## TASK STATEMENT
If a line below contains "Fact", add it to your tally, then answer with the tally alone.
= = = = =
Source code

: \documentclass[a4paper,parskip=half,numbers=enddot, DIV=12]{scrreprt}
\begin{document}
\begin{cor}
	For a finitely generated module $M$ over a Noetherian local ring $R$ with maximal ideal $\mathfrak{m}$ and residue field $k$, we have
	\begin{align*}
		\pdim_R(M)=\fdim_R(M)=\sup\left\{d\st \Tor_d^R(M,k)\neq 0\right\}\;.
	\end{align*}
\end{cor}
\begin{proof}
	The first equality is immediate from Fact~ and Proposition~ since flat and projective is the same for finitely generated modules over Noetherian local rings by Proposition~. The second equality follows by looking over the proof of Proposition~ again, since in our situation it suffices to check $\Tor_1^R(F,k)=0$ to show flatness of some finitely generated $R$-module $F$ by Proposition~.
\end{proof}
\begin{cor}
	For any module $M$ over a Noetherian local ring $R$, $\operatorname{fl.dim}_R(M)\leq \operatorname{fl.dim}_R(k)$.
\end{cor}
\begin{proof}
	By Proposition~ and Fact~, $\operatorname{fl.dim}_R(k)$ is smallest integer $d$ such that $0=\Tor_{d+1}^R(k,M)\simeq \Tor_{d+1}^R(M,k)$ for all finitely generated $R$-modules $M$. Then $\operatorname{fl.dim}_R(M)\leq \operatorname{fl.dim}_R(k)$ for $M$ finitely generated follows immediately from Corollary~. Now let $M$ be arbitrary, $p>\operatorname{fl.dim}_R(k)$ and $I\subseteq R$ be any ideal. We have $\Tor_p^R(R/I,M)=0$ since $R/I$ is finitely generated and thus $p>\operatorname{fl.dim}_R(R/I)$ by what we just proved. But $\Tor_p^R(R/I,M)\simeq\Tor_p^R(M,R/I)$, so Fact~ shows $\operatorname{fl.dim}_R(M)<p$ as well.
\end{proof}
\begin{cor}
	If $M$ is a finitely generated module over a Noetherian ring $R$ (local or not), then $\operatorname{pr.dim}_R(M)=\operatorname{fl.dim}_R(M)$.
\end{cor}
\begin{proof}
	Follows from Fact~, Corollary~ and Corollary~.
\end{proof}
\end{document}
= = = = =
## EXERCISE OUTPUT
3